Citizens of OL, I say. Are you busy? It’s the weekend and I want to hang out with all of you. Click click, clack clack of the keyboard. Citizens of OL, I say. Are you busy? It’s the weekend and I want you to share everything you’re reading, eating, playing, seeing, experiencing with me. Click click, clack clack of the keyboard.
God, I said. Are you busy? Citizens of OL, I say. Are you busy? Jack, jack, eat, jack. Click click, clack clack of the keyboard.
God, Citizens, let’s spend some time together.
This is Weekend Open Bar.
Tom Cruise returning for ‘Mission: Impossible 6’, Xenu Bless Him
The fourth Mission: Impossible was a fun movie.
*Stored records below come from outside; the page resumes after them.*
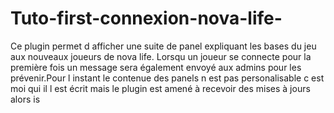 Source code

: # Tuto-first-connexion-nova-life-
Ce plugin permet d afficher une suite de panel expliquant les bases du jeu aux nouveaux joueurs de nova life. Lorsqu un joueur se connecte pour la première fois un message sera également envoyé aux admins pour les prévenir.Pour l instant le contenue des panels n est pas personalisable c est moi qui il l est écrit mais le plugin est amené à recevoir des mises à jours alors is 
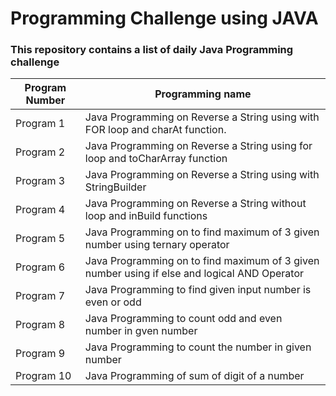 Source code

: # Programming Challenge using JAVA
### This repository contains a list of daily Java Programming challenge

| Program Number | Programming name	|
| -------------- | ----------------- |
| Program 1 |	Java Programming on Reverse a String using with FOR loop and charAt function.	|
| Program 2 |	Java Programming on Reverse a String using for loop and toCharArray function |
| Program 3	| Java Programming on Reverse a String using with StringBuilder  |
| Program 4	| Java Programming on Reverse a String without loop and inBuild functions |
| Program 5	| Java Programming on to find maximum of 3 given number using ternary operator |
| Program 6	| Java Programming on to find maximum of 3 given number using if else  and logical AND Operator |
| Program 7	| Java Programming to find given input number is even or odd |
| Program 8	| Java Programming to count odd and even number in gven number |
| Program 9	| Java Programming to count the number in given number |
| Program 10	| Java Programming of sum of digit of a number |

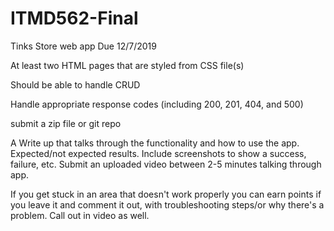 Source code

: # ITMD562-Final
Tinks Store web app Due 12/7/2019 

At least two HTML pages that are styled from CSS file(s)

Should be able to handle CRUD

Handle appropriate response codes (including 200, 201, 404, and 500)

submit a zip file or git repo 

A Write up that talks through the functionality and how to use the app. Expected/not expected results. Include screenshots to show a success, failure, etc. 
Submit an uploaded video between 2-5 minutes talking through app. 

If you get stuck in an area that doesn't work properly you can earn points if you leave it and comment it out, with troubleshooting steps/or why there's a problem. Call out in video as well.  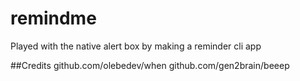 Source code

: # remindme
Played with the native alert box by making a reminder cli app

##Credits
github.com/olebedev/when
github.com/gen2brain/beeep
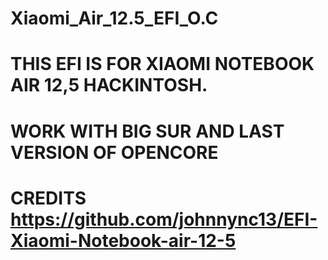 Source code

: # Xiaomi_Air_12.5_EFI_O.C
# THIS EFI IS FOR XIAOMI NOTEBOOK AIR 12,5 HACKINTOSH. 
# WORK WITH BIG SUR AND LAST VERSION OF OPENCORE
# CREDITS https://github.com/johnnync13/EFI-Xiaomi-Notebook-air-12-5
The fifth Mission: Impossible was a fun movie. So, let’s keep the fucking Fun Movie Train Going. Viva la Cruise, viva la his Thetan Levels.
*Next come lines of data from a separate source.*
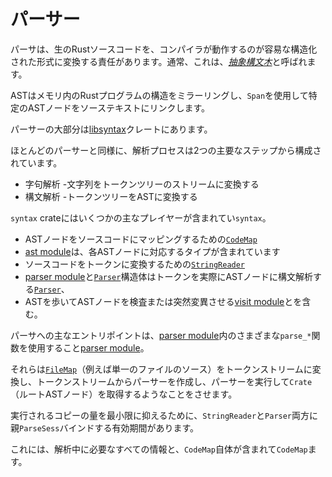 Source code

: # <!--The Parser--> パーサー

<!--The parser is responsible for converting raw Rust source code into a structured form which is easier for the compiler to work with, usually called an [*Abstract Syntax Tree*][ast].-->
パーサは、生のRustソースコードを、コンパイラが動作するのが容易な構造化された形式に変換する責任があります。通常、これは、[*抽象構文木*][ast]と呼ばれます。
<!--An AST mirrors the structure of a Rust program in memory, using a `Span` to link a particular AST node back to its source text.-->
ASTはメモリ内のRustプログラムの構造をミラーリングし、`Span`を使用して特定のASTノードをソーステキストにリンクします。

<!--The bulk of the parser lives in the [libsyntax] crate.-->
パーサーの大部分は[libsyntax]クレートにあります。

<!--Like most parsers, the parsing process is composed of two main steps,-->
ほとんどのパーサーと同様に、解析プロセスは2つの主要なステップから構成されています。

- <!--lexical analysis – turn a stream of characters into a stream of token trees-->
   字句解析 -文字列をトークンツリーのストリームに変換する
- <!--parsing – turn the token trees into an AST-->
   構文解析 -トークンツリーをASTに変換する

<!--The `syntax` crate contains several main players,-->
`syntax` crateにはいくつかの主なプレイヤーが含まれてい`syntax`。

- <!--a [`CodeMap`] for mapping AST nodes to their source code-->
   ASTノードをソースコードにマッピングするための[`CodeMap`]
- <!--the [ast module] contains types corresponding to each AST node-->
   [ast module]は、各ASTノードに対応するタイプが含まれています
- <!--a [`StringReader`] for lexing source code into tokens-->
   ソースコードをトークンに変換するための[`StringReader`]
- <!--the [parser module] and [`Parser`] struct are in charge of actually parsing tokens into AST nodes,-->
   [parser module]と[`Parser`]構造体はトークンを実際にASTノードに構文解析する[`Parser`]、
- <!--and a [visit module] for walking the AST and inspecting or mutating the AST nodes.-->
   ASTを歩いてASTノードを検査または突然変異させる[visit module]とを含む。

<!--The main entrypoint to the parser is via the various `parse_*` functions in the [parser module].-->
パーサへの主なエントリポイントは、[parser module]内のさまざまな`parse_*`関数を使用すること[parser module]。
<!--They let you do things like turn a [`FileMap`][filemap] (eg the source in a single file) into a token stream, create a parser from the token stream, and then execute the parser to get a `Crate` (the root AST node).-->
それらは[`FileMap`][filemap]（例えば単一のファイルのソース）をトークンストリームに変換し、トークンストリームからパーサーを作成し、パーサーを実行して`Crate`（ルートASTノード）を取得するようなことをさせます。

<!--To minimise the amount of copying that is done, both the `StringReader` and `Parser` have lifetimes which bind them to the parent `ParseSess`.-->
実行されるコピーの量を最小限に抑えるために、`StringReader`と`Parser`両方に親`ParseSess`バインドする有効期間があります。
<!--This contains all the information needed while parsing, as well as the `CodeMap` itself.-->
これには、解析中に必要なすべての情報と、`CodeMap`自体が含まれて`CodeMap`ます。

<!--[libsyntax]: https://doc.rust-lang.org/nightly/nightly-rustc/syntax/index.html
 [rustc_errors]: https://doc.rust-lang.org/nightly/nightly-rustc/rustc_errors/index.html
 [ast]: https://en.wikipedia.org/wiki/Abstract_syntax_tree
 [`CodeMap`]: https://doc.rust-lang.org/nightly/nightly-rustc/syntax/codemap/struct.CodeMap.html
 [ast module]: https://doc.rust-lang.org/nightly/nightly-rustc/syntax/ast/index.html
 [parser module]: https://doc.rust-lang.org/nightly/nightly-rustc/syntax/parse/index.html
 [`Parser`]: https://doc.rust-lang.org/nightly/nightly-rustc/syntax/parse/parser/struct.Parser.html
 [`StringReader`]: https://doc.rust-lang.org/nightly/nightly-rustc/syntax/parse/lexer/struct.StringReader.html
 [visit module]: https://doc.rust-lang.org/nightly/nightly-rustc/syntax/visit/index.html
 [filemap]: https://doc.rust-lang.org/nightly/nightly-rustc/syntax/codemap/struct.FileMap.html
-->
[libsyntax]: https://doc.rust-lang.org/nightly/nightly-rustc/syntax/index.html
 [rustc_errors]: https://doc.rust-lang.org/nightly/nightly-rustc/rustc_errors/index.html
 [ast]: https://en.wikipedia.org/wiki/Abstract_syntax_tree
 [`CodeMap`]: https://doc.rust-lang.org/nightly/nightly-rustc/syntax/codemap/struct.CodeMap.html
 [ast module]: https://doc.rust-lang.org/nightly/nightly-rustc/syntax/ast/index.html
 [parser module]: https://doc.rust-lang.org/nightly/nightly-rustc/syntax/parse/index.html
 [`Parser`]: https://doc.rust-lang.org/nightly/nightly-rustc/syntax/parse/parser/struct.Parser.html
 [`StringReader`]: https://doc.rust-lang.org/nightly/nightly-rustc/syntax/parse/lexer/struct.StringReader.html
 [visit module]: https://doc.rust-lang.org/nightly/nightly-rustc/syntax/visit/index.html
 [filemap]: https://doc.rust-lang.org/nightly/nightly-rustc/syntax/codemap/struct.FileMap.html

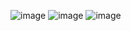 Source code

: ![image](https://user-images.githubusercontent.com/74856331/227785176-9d7044f4-053b-4fb1-a5a5-9edc24fdacf4.png)
![image](https://user-images.githubusercontent.com/74856331/227785274-19ccb35a-a4d1-430e-b4d1-4db230bea6d2.png)
![image](https://user-images.githubusercontent.com/74856331/227785377-55b18147-9294-4fa4-a3c7-18c5ae54a594.png)
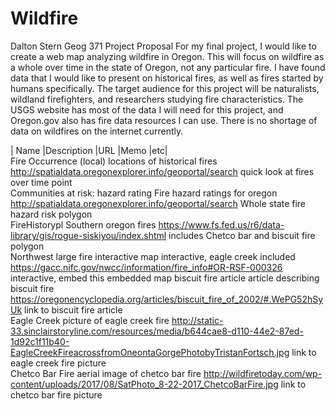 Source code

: # Wildfire

Dalton Stern
Geog 371
Project Proposal
For my final project, I would like to create a web map analyzing wildfire in Oregon. This will focus on wildfire as a whole over time in the state of Oregon, not any particular fire. I have found data that I would like to present on historical fires, as well as fires started by humans specifically. The target audience for this project will be naturalists, wildland firefighters, and researchers studying fire characteristics. The USGS website has most of the data I will need for this project, and Oregon.gov also has fire data resources I can use. There is no shortage of data on wildfires on the internet currently. 

| Name                                	|Description                      	|URL                                     	|Memo                                	|etc|         
  Fire Occurrence (local)             	locations of historical fires    	http://spatialdata.oregonexplorer.info/geoportal/search	quick look at fires over time       	point       
  Communities at risk: hazard rating  	Fire hazard ratings for oregon   	http://spatialdata.oregonexplorer.info/geoportal/search	Whole state fire hazard risk        	polygon     
  FireHistorypl                       	Southern oregon fires            	https://www.fs.fed.us/r6/data-library/gis/rogue-siskiyou/index.shtml	includes Chetco bar and biscuit fire	polygon     
  Northwest large fire interactive map	interactive, eagle creek included	https://gacc.nifc.gov/nwcc/information/fire_info#OR-RSF-000326	interactive, embed this             	embedded map
  biscuit fire article                	article describing biscuit fire  	https://oregonencyclopedia.org/articles/biscuit_fire_of_2002/#.WePG52hSyUk	link to biscuit fire                	article     
  Eagle Creek                         	picture of eagle creek fire      	http://static-33.sinclairstoryline.com/resources/media/b644cae8-d110-44e2-87ed-1d92c1f11b40-EagleCreekFireacrossfromOneontaGorgePhotobyTristanFortsch.jpg	link to eagle creek fire            	picture     
  Chetco Bar Fire                     	aerial image of chetco bar fire  	http://wildfiretoday.com/wp-content/uploads/2017/08/SatPhoto_8-22-2017_ChetcoBarFire.jpg	link to chetco bar fire             	picture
Tom Holland teases ‘Spider-Man: Homecoming’ goes to Avengers HQ
Man. Straight-up cinematic integration these days. Tom Holland is teasing that Spider-Man: Homecoming heads to Avengers HQ. Presumably, I assume-ably, to talk with Horatio Stark.
Interplay sells off Earthworm Jim, Descent, Kingpin
Interplay is selling off the rights to several franchises, but most importantly: Interplay is selling off the rights to Earthworm Jim. If there is a God (there isn’t), and if it will respond to my wishes thanks to my supplicatory pyres of pubes, empty Dew bottles, and used underwear (it won’t), then the rights to Earthworm Jim will land at a talented developer. A talented developer that will resurrect a childhood favorite-series.
‘Rogue One: A Star Wars Story’ gets New Composer a Mere Three Months before Release
Rogue One reshoots have been so extensive, and pushed the schedule back so much, that the film’s original composer no longer could fit the film into their schedule. That’s okay, though, cause the film has landed Michael Giacchino. You know, Star Trek guy. LOST dude. Incredibles composer.
‘Avengers: Infinity War’ Set Photo: Behold Josh Brolin’s (Motion Capture Suit) Thanos!
The Russo Brothers have shared a picture from the set of Avengers: Infinity War, featuring Thanos. Or, at least, it features Josh Brolin wearing a motion capture suit, daring us to imagine the Big Purple Fuck in his place.
Confirmed: ‘Wolverine 3’ Villain is Mr. Sinister
Mr. Sinister is going to be all up in the plot of Wolverine 3, making (Old Man) Logan’s life hell.
‘Pacific Rim 2’ casts Cailee Spaeny as its female lead
I don’t know Cailee Spaeny, but I sure do know my excitement for Pacific Rim. Fucking Moses-Finn-Boyega? Fucking Daredevil showrunner helming the project? Sign me up, and add me to the mailing list. I’m in.
Margot Robbie officially Executive Producing a Harley Quinn movie

I fucking hated Suicide Squad. I fucking hated its portrayal of Harley Quinn. That said, I am unrepentant in my fanboy love for the visual aesthetic Robbie cut as Quinn, and thus I’m excited about a movie starring the character. That’s ideally better than Suicide Squad. Much, much better.